И ребенок самостоятельно делает свой выбор: кто-то уходит в агрессию, в результате за ним закрепляется звание «сложный ребенок», кто-то потихоньку пробует психоактивные вещества — чтобы на время отключиться от этой реальности, где самым близким людям до него нет дела, или чтобы почувствовать себя «мужиком», кто-то берет в руки ружье или нож, о чем мы потом с ужасом читаем в сводках новостей. Все это — попытки ребенка не быть тряпкой и самому решать свои проблемы.
Сэкономленные время, силы и эмоции при отстранении от проблем ребенка потом вернутся к нам еще большими затратами при разгребании сложностей, возникших во время самостоятельных попыток ребенка со всем разобраться. Но в дополнение к неприятностям вы потеряете детское доверие, и помощи от ребенка тоже не будет.
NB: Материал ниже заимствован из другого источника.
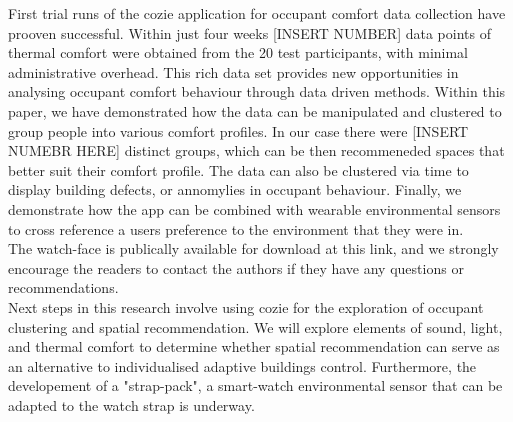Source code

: 
First trial runs of the cozie application for occupant comfort data collection have prooven successful. Within just four weeks [INSERT NUMBER] data points of thermal comfort were obtained from the 20 test participants, with minimal administrative overhead. This rich data set provides new opportunities in analysing occupant comfort behaviour through data driven methods. Within this paper, we have demonstrated how the data can be manipulated and clustered to group people into various comfort profiles. In our case there were [INSERT NUMEBR HERE] distinct groups, which can be then recommeneded spaces that better suit their comfort profile. The data can also be clustered via time to display building defects, or annomylies in occupant behaviour. Finally, we demonstrate how the app can be combined with wearable environmental sensors to cross reference a users preference to the environment that they were in.\\

The watch-face is publically available for download at this link, and we strongly encourage the readers to contact the authors if they have any questions or recommendations.\\

Next steps in this research involve using cozie for the exploration of occupant clustering and spatial recommendation. We will explore elements of sound, light, and thermal comfort to determine whether spatial recommendation can serve as an alternative to individualised adaptive buildings control. Furthermore, the developement of a "strap-pack", a smart-watch environmental sensor that can be adapted to the watch strap is underway. 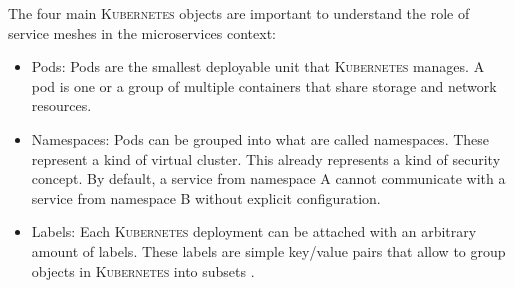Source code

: The four main \textsc{Kubernetes} objects are important to understand the role of service meshes in the microservices context:
\begin{itemize}
\item Pods: Pods are the smallest deployable unit that \textsc{Kubernetes} manages. A pod is one or a group of multiple containers that share storage and network resources.
\item Namespaces: Pods can be grouped into what are called namespaces. These represent a kind of virtual cluster. This already represents a kind of security concept. By default, a service from namespace A cannot communicate with a service from namespace B without explicit configuration.
\item Labels: Each \textsc{Kubernetes} deployment can be attached with an arbitrary amount of labels. These labels are simple key/value pairs that allow to group objects in \textsc{Kubernetes} into subsets \cite{k8s}.
\end{itemize}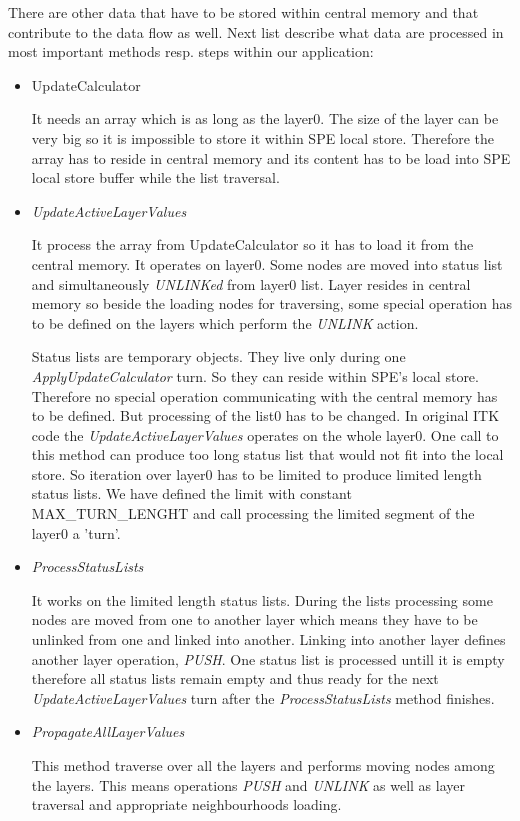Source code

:\par
There are other data that have to be stored within central memory and that contribute to the data flow as well.
Next list describe what data are processed in most important methods resp. steps within our application:

\begin{itemize}
\item UpdateCalculator
\par
It needs an array which is as long as the layer0.
The size of the layer can be very big so it is impossible to store it within SPE local store.
Therefore the array has to reside in central memory and its content has to be load into SPE local store buffer while the list traversal.

\item \emph{UpdateActiveLayerValues}
\par
It process the array from UpdateCalculator so it has to load it from the central memory.
It operates on layer0.
Some nodes are moved into status list and simultaneously \emph{UNLINKed} from layer0 list.
Layer resides in central memory so beside the loading nodes for traversing, some special operation has to be defined on the layers which perform the \emph{UNLINK} action.

\par
Status lists are temporary objects.
They live only during one \mbox{\emph{ApplyUpdateCalculator}} turn.
So they can reside within SPE's local store.
Therefore no special operation communicating with the central memory has to be defined.
But processing of the list0 has to be changed.
In original ITK code the \mbox{\emph{UpdateActiveLayerValues}} operates on the whole layer0.
One call to this method can produce too long status list that would not fit into the local store.
So iteration over layer0 has to be limited to produce limited length status lists.
We have defined the limit with constant \mbox{MAX\_TURN\_LENGHT} and call processing the limited segment of the layer0 a 'turn'.

\item \emph{ProcessStatusLists}
\par
It works on the limited length status lists.
During the lists processing some nodes are moved from one to another layer which means they have to be unlinked from one and linked into another.
Linking into another layer defines another layer operation, \emph{PUSH}.
One status list is processed untill it is empty therefore all status lists remain empty and thus ready for the next \emph{UpdateActiveLayerValues} turn after the \emph{ProcessStatusLists} method finishes.

\item \emph{PropagateAllLayerValues}
\par
This method traverse over all the layers and performs moving nodes among the layers.
This means operations \emph{PUSH} and \emph{UNLINK} as well as layer traversal and appropriate neighbourhoods loading.
\end{itemize}

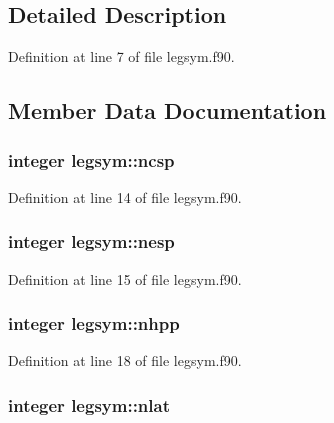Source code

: \subsection{\-Detailed \-Description}


\-Definition at line 7 of file legsym.\-f90.



\subsection{\-Member \-Data \-Documentation}
\hypertarget{classlegsym_a1cc07c984867c3dc3b122ac8fce446e2}{
\subsubsection[{ncsp}]{\setlength{\rightskip}{0pt plus 5cm}integer {\bf legsym\-::ncsp}}}
\label{classlegsym_a1cc07c984867c3dc3b122ac8fce446e2}


\-Definition at line 14 of file legsym.\-f90.

\hypertarget{classlegsym_a8d1597f9974455b1abb4b57e34a77625}{
\subsubsection[{nesp}]{\setlength{\rightskip}{0pt plus 5cm}integer {\bf legsym\-::nesp}}}
\label{classlegsym_a8d1597f9974455b1abb4b57e34a77625}


\-Definition at line 15 of file legsym.\-f90.

\hypertarget{classlegsym_a2ca038107ed480d5443db9a2f0322ce1}{
\subsubsection[{nhpp}]{\setlength{\rightskip}{0pt plus 5cm}integer {\bf legsym\-::nhpp}}}
\label{classlegsym_a2ca038107ed480d5443db9a2f0322ce1}


\-Definition at line 18 of file legsym.\-f90.

\hypertarget{classlegsym_a48c28c34fad8572472b4994bf99da184}{
\subsubsection[{nlat}]{\setlength{\rightskip}{0pt plus 5cm}integer {\bf legsym\-::nlat}}}
\label{classlegsym_a48c28c34fad8572472b4994bf99da184}


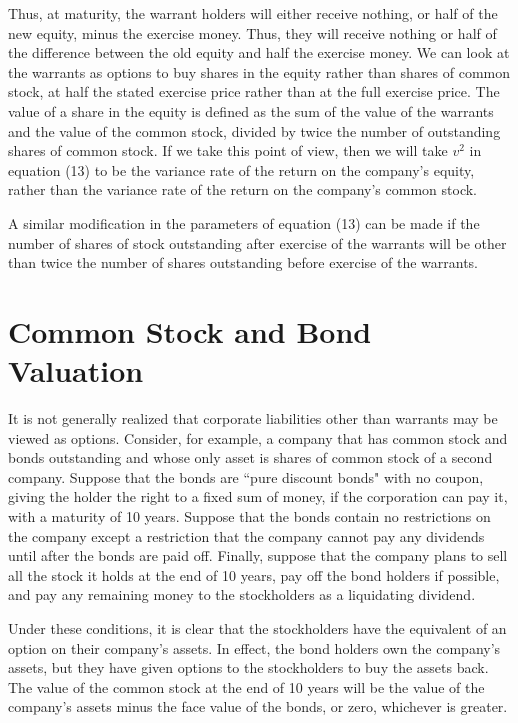 \documentclass[a4paper, 12pt, twoside]{article}
\begin{document}
Thus, at maturity, the warrant holders will either receive nothing, or half of the new 
equity, minus the exercise money. Thus, they will receive nothing or half of the 
difference between the old equity and half the exercise money.  We can look at the 
warrants as options to buy shares in the equity rather than shares of common stock, at 
half the stated exercise price rather than at the full exercise price. The value of a 
share in the equity is defined as the sum of the value of the warrants and the value 
of the common stock, divided by twice the number of outstanding shares of common 
stock. If we take this point of view, then we will take $v^2$ in equation (13) to be the 
variance rate of the return on the company's equity, rather than the variance rate of 
the return on the company's common stock.

A similar modification in the parameters of equation (13) can be made if the number of 
shares of stock outstanding after exercise of the warrants will be other than twice 
the number of shares outstanding before exercise of the warrants.

\section*{Common Stock and Bond Valuation}

It is not generally realized that corporate liabilities other than warrants may be 
viewed as options. Consider, for example, a company that has common stock and bonds 
outstanding and whose only asset is shares of common stock of a second company. 
Suppose that the bonds are ``pure discount bonds" with no coupon, giving the holder the 
right to a fixed sum of money, if the corporation can pay it, with a maturity of 10 
years. Suppose that the bonds contain no restrictions on the company except a 
restriction that the company cannot pay any dividends until after the bonds are paid 
off. Finally, suppose that the company plans to sell all the stock it holds at the end 
of 10 years, pay off the bond holders if possible, and pay any remaining money to the 
stockholders as a liquidating dividend.

Under these conditions, it is clear that the stockholders have the equivalent of an 
option on their company's assets. In effect, the bond holders own the company's 
assets, but they have given options to the stockholders to buy the assets back. The 
value of the common stock at the end of 10 years will be the value of the company's 
assets minus the face value of the bonds, or zero, whichever is greater.
\end{document}
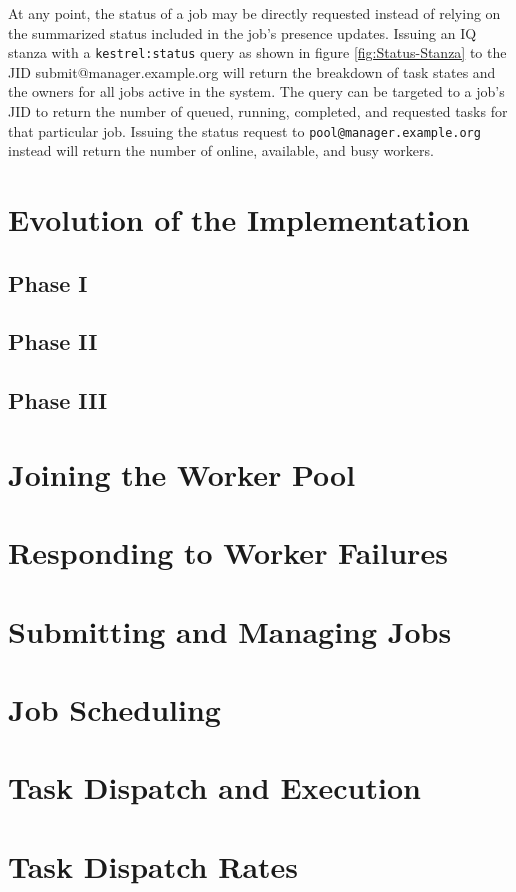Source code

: At any point, the status of a job may be directly requested instead
of relying on the summarized status included in the job's presence
updates. Issuing an IQ stanza with a \texttt{kestrel:status} query
as shown in figure \ref{fig:Status-Stanza} to the JID submit@manager.example.org
will return the breakdown of task states and the owners for all jobs
active in the system. The query can be targeted to a job's JID to
return the number of queued, running, completed, and requested tasks
for that particular job. Issuing the status request to \texttt{pool@manager.example.org}
instead will return the number of online, available, and busy workers.


\section{Evolution of the Implementation}

\subsection{Phase I}

\subsection{Phase II}

\subsection{Phase III}

\section{Joining the Worker Pool}

\section{Responding to Worker Failures}

\section{Submitting and Managing Jobs}

\section{Job Scheduling}

\section{Task Dispatch and Execution}

\section{Task Dispatch Rates}
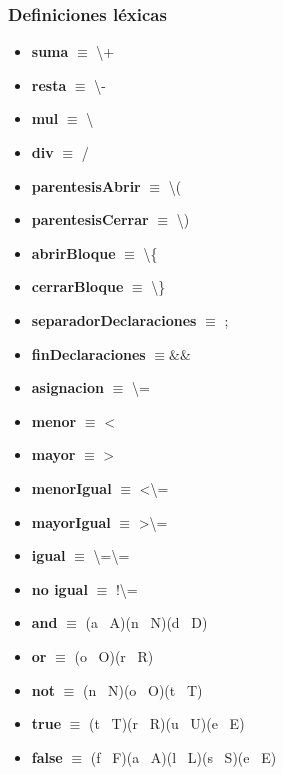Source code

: \documentclass[11pt]{article}
\begin{document}
        \subsubsection*{Definiciones léxicas}
        \begin{itemize}
            \item \textbf{suma }$\equiv$ \textbackslash+
            \item \textbf{resta }$\equiv$ \textbackslash-
            \item \textbf{mul }$\equiv$ \textbackslash*
            \item \textbf{div }$\equiv$ /
            \item \textbf{parentesisAbrir }$\equiv$ \textbackslash(
            \item \textbf{parentesisCerrar }$\equiv$ \textbackslash)
            \item \textbf{abrirBloque }$\equiv$ \textbackslash\{
            \item \textbf{cerrarBloque }$\equiv$ \textbackslash\}
            \item \textbf{separadorDeclaraciones }$\equiv$ ;
            \item \textbf{finDeclaraciones }$\equiv \&\& $
            \item \textbf{asignacion }$\equiv$ \textbackslash=
            \item \textbf{menor }$\equiv$ \textless
            \item \textbf{mayor }$\equiv$ \textgreater
            \item \textbf{menorIgual }$\equiv$ \textless\textbackslash=
            \item \textbf{mayorIgual }$\equiv$ \textgreater\textbackslash=
            \item \textbf{igual }$\equiv$ \textbackslash=\textbackslash=
            \item \textbf{no igual }$\equiv$ !\textbackslash=
            \item \textbf{and }$\equiv$ (a \textbar\ A)(n \textbar\ N)(d \textbar\ D)
            \item \textbf{or }$\equiv$ (o \textbar\ O)(r \textbar\ R)
            \item \textbf{not }$\equiv$ (n \textbar\ N)(o \textbar\ O)(t \textbar\ T)
            \item \textbf{true }$\equiv$ (t \textbar\ T)(r \textbar\ R)(u \textbar\ U)(e \textbar\ E)
            \item \textbf{false }$\equiv$ (f \textbar\ F)(a \textbar\ A)(l \textbar\ L)(s \textbar\ S)(e \textbar\ E)

\end{itemize}
\end{document}
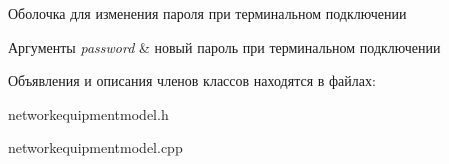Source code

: Оболочка для изменения пароля при терминальном подключении 


\begin{DoxyParams}{Аргументы}
{\em password} & новый пароль при терминальном подключении \\
\hline
\end{DoxyParams}


Объявления и описания членов классов находятся в файлах\+:\begin{DoxyCompactItemize}
\item 
networkequipmentmodel.\+h\item 
networkequipmentmodel.\+cpp\end{DoxyCompactItemize}
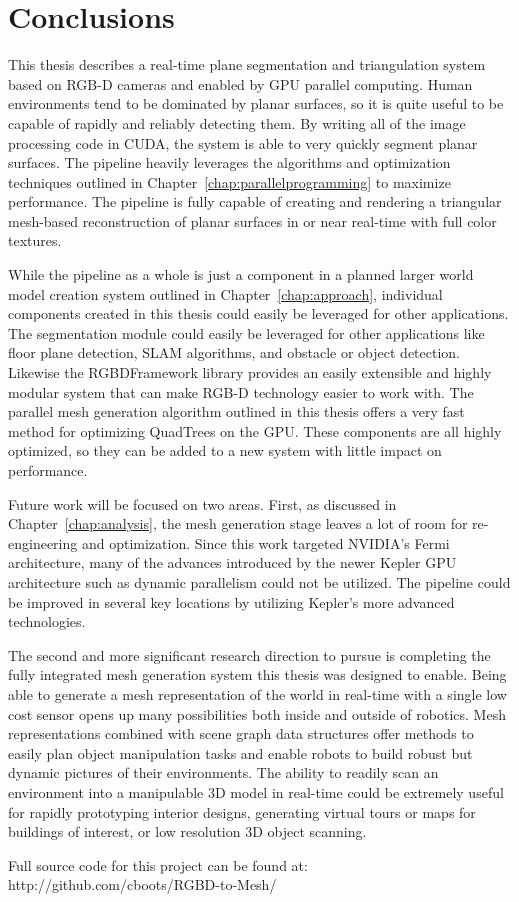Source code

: \chapter{Conclusions}
\label{chap:conclusions}
This thesis describes a real-time plane segmentation and triangulation system based on RGB-D cameras and enabled by GPU parallel computing. Human environments tend to be dominated by planar surfaces, so it is quite useful to be capable of rapidly and reliably detecting them. By writing all of the image processing code in CUDA, the system is able to very quickly segment planar surfaces. The pipeline heavily leverages the algorithms and optimization techniques outlined in Chapter~\ref{chap:parallelprogramming} to maximize performance. The pipeline is fully capable of creating and rendering a triangular mesh-based reconstruction of planar surfaces in or near real-time with full color textures.\par
While the pipeline as a whole is just a component in a planned larger world model creation system outlined in Chapter~\ref{chap:approach}, individual components created in this thesis could easily be leveraged for other applications. The segmentation module could easily be leveraged for other applications like floor plane detection, SLAM algorithms, and obstacle or object detection. Likewise the RGBDFramework library provides an easily extensible and highly modular system that can make RGB-D technology easier to work with. The parallel mesh generation algorithm outlined in this thesis offers a very fast method for optimizing QuadTrees on the GPU. These components are all highly optimized, so they can be added to a new system with little impact on performance.\par
Future work will be focused on two areas. First, as discussed in Chapter~\ref{chap:analysis}, the mesh generation stage leaves a lot of room for re-engineering and optimization. Since this work targeted NVIDIA's Fermi architecture, many of the advances introduced by the newer Kepler GPU architecture such as dynamic parallelism could not be utilized. The pipeline could be improved in several key locations by utilizing Kepler's more advanced technologies.\par
The second and more significant research direction to pursue is completing the fully integrated mesh generation system this thesis was designed to enable. Being able to generate a mesh representation of the world in real-time with a single low cost sensor opens up many possibilities both inside and outside of robotics. Mesh representations combined with scene graph data structures offer methods to easily plan object manipulation tasks and enable robots to build robust but dynamic pictures of their environments. The ability to readily scan an environment into a manipulable 3D model in real-time could be extremely useful for rapidly prototyping interior designs, generating virtual tours or maps for buildings of interest, or low resolution 3D object scanning.

Full source code for this project can be found at: http://github.com/cboots/RGBD-to-Mesh/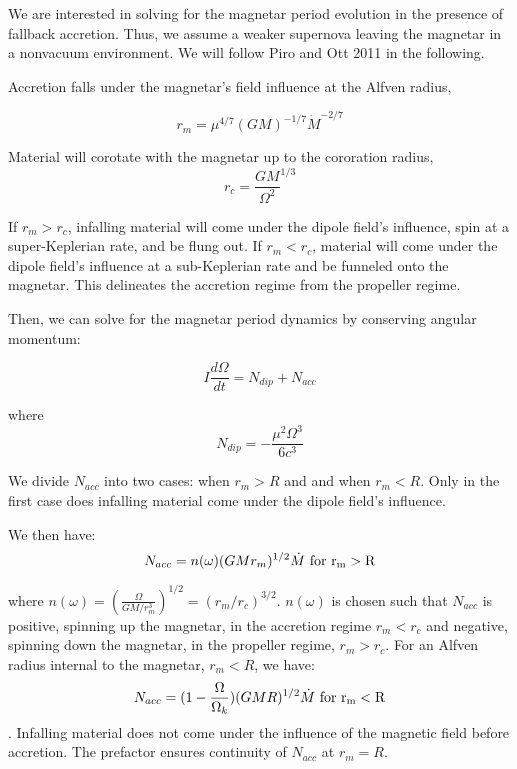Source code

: \documentclass{article}
\begin{document}
We are interested in solving for the magnetar period evolution in the presence of fallback accretion. Thus, we assume a weaker supernova leaving the magnetar in a nonvacuum environment.  We will follow Piro and Ott 2011 \cite{Piro:2011ed} in the following. \smallskip

Accretion falls under the magnetar's field influence at the Alfven radius,

\begin{equation}
r_m=\mu^{4/7}(G M)^{-1/7} \dot{M}^{-2/7}
\end{equation}

Material will corotate with the magnetar up to the cororation radius,
\begin{equation}
r_c=\frac{GM}{\Omega^2}^{1/3}
\end{equation}

If $r_m>r_c$, infalling material will come under the dipole field's influence, spin at a super-Keplerian rate, and be flung out. If $r_m<r_c$, material will come under the dipole field's influence at a sub-Keplerian rate and be funneled onto the magnetar. This delineates the accretion regime from the propeller regime.

Then, we can solve for the magnetar period dynamics by conserving angular momentum:

\begin{equation}
I \frac{d\Omega}{dt} = N_{dip} + N_{acc}
\end{equation}

where
\begin{equation}
N_{dip}= -\frac{\mu^{2}\Omega^{3}}{6 c^{3}}
\end{equation}

We divide $N_{acc}$ into two cases: when $r_m>R$ and and when $r_m<R$. Only in the first case does infalling material come under the dipole field's influence.

We then have:
\begin{equation}
N_{acc}= n(\omega) (GMr_m)^{1/2} \dot{M}\, \,  \rm{for \,\, r_m>R}
\end{equation}

where $n(\omega)=(\frac{\Omega}{GM/r_m^3})^{1/2}=(r_m/r_c)^{3/2}$. $n(\omega)$ is chosen such that $N_{acc}$ is positive, spinning up the magnetar, in the accretion regime $r_m<r_c$ and negative, spinning down the magnetar, in the propeller regime, $r_m>r_c$. For an Alfven radius internal to the magnetar, $r_m<R$, we have:
\begin{equation}
N_{acc}=(1-\frac{\Omega}{\Omega_k})(GMR)^{1/2} \dot{M}\, \,  \rm{for \,\, r_m<R}
\end{equation}.
Infalling material does not come under the influence of the magnetic field before accretion. The prefactor ensures continuity of $N_{acc}$ at $r_m=R$.
\end{document}
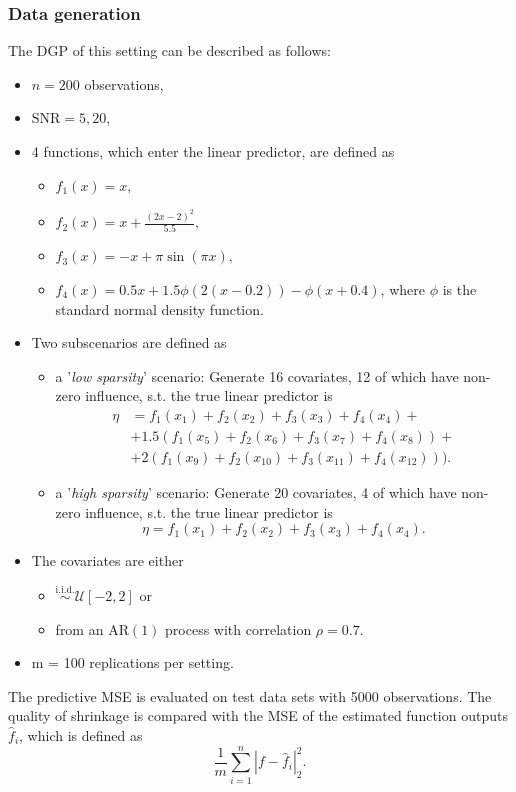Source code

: \documentclass[12pt,letterpaper]{article}
\numberwithin{equation}{subsection}
\begin{document}
\subsubsection{Data generation}
The DGP of this setting can be described as follows:
\begin{itemize}
\item $n = 200$ observations,
\item $\text{SNR} = 5, 20$,
\item 4 functions, which enter the linear predictor, are defined as
\begin{itemize}
\item $f_1(x) = x,$
\item $f_2(x) = x + \frac{(2x-2)^2}{5.5},$
\item $f_3(x) = -x + \pi\sin(\pi x),$
\item $f_4(x) = 0.5x + 1.5\phi(2(x-0.2))-\phi(x+0.4)$, where $\phi$ is the standard normal density function.
\end{itemize}
\item Two subscenarios are defined as
\begin{itemize}
\item a '\textit{low sparsity}' scenario: Generate 16 covariates, 12 of which have non-zero influence, s.t. the true linear predictor is 
\begin{align*}
\eta & = f_1(x_1) + f_2(x_2) + f_3(x_3) + f_4(x_4) + \\
& + 1.5( f_1(x_5) + f_2(x_6) + f_3(x_7) + f_4(x_8)) + \\ 
& + 2(f_1(x_9) + f_2(x_{10}) + f_3(x_{11}) + f_4(x_{12})) ).
\end{align*}
\item a '\textit{high sparsity}' scenario: Generate 20 covariates, 4 of which have non-zero influence, s.t. the true linear predictor is 
\begin{equation*}
\eta = f_1(x_1) + f_2(x_2) + f_3(x_3) + f_4(x_4). 
\end{equation*}
\end{itemize}
\item The covariates are either 
\begin{itemize}
\item $\overset{\text{i.i.d.}}{\sim} \mathcal{U}[-2,2]$ or 
\item from an $\text{AR}(1)$ process with correlation $\rho = 0.7$.
\end{itemize}
\item m = 100 replications per setting.
\end{itemize}
The predictive MSE is evaluated on test data sets with 5000 observations. The quality of shrinkage is compared with the MSE of the estimated function outputs$\hat{f}_i$, which is defined as
\[
\frac{1}{m}\sum^n_{i=1}|f - \hat{f}_i|^2_2.
\]
\label{sec:sfdgp}
\end{document}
А значит, если мой маленький сын приходит и говорит мне, к примеру: «А Оля у мальчика конфету отобрала», то я не отмахиваюсь, а вызываю Олю, вызываю мальчика, выслушиваю всех. Доношу до Оли мысль, что так нельзя при помощи перевертыша: «Представь, Оля, что у тебя отняли конфету. Что ты будешь чувствовать? Ты расстроишься? Если ты не хочешь, чтобы тебе делали плохо, не поступай плохо сама».
Да, это потребует, возможно, многократного повторения. Но таким образом я обучаю детей путям разрешения конфликтов, которые они впоследствии будут самостоятельно использовать в жизни
Точно так же, вникая в проблемы уже подрастающего сына, я даю ему понять: «Мне есть до тебя дело. Все, что с тобой происходит, — меня касается, это для меня важно. Я с тобой. Я за тебя». Так я выстраиваю со своим ребенком отношения, которые позволят ему в будущем обращаться ко мне за помощью, если случится что-то серьезное.
Есть такой учитель, оратор, музыкант Берт Фалкс. Он работает со сложными подростками уже пару десятков лет. Общаясь с условно осужденными подростками (наркотики, кражи и т.п.), он задавал им один и тот же вопрос: «Когда ты сделал это в первый раз?» И почти все отвечали одно и то же: «Не смог отказаться, будучи в компании».
Берт разработал «План Х». Он предлагает договориться со своим ребенком вот о чем: если подросток оказался в ситуации, где ему не по себе/страшно/нехорошо, или он хочет отказаться от участия в чем-либо, то пусть пишет смс «Х», и тогда родитель звонит ребенку и под каким-либо предлогом срочно его забирает. Есть условие: никаких расспросов, даже если ребенок оказался не в том месте, куда он «отпрашивался». Конечно, кроме случаев, когда чьей-то жизни или здоровью угрожает опасность, — тогда рассказать надо. Тут потребуется мужество от родителя: не задавать вопросов, довериться ребенку, не читать нотаций, не делать осуждающее выражение лица и т.д. Поверьте, хотя это трудно, но в будущем может избавить вас от сожалений «ах, если бы я тогда… то…».
И, наконец, мы переходим к вопросу «а как быть с доносами?» Если, например, ваш ребенок видел, что его одноклассник что-то украл, как следует поступить?
Тут решение и простое, и сложное одновременно. Никому не хочется быть Павликом Морозовым, но и никому не хочется попустительствовать преступлению
Если речь идет о воровстве, можно предложить помощь — самому поговорить с одноклассником ребенка, например, уговорить его на «явку с повинной».
В любом случае моя главная задача — сделать так, чтобы ребенок рассказал об этом мне. А уже я ищу такое решение, которое стыкуется с нравственными и этическими принципами, принятыми в нашей семье.
Вывод совсем простой: если я хочу, чтобы ребенок уважал меня и доверял мне, я должна уважать его и доверять ему, вникать во все его проблемы, даже если они кажутся мне «ерундой», и больше не отмахиваться от него словом «не ябедничай».
Конечно, нужно еще четко определяться с границами доверия — где доверять, а где все же проверять. Об этом — отдельный важный разговор.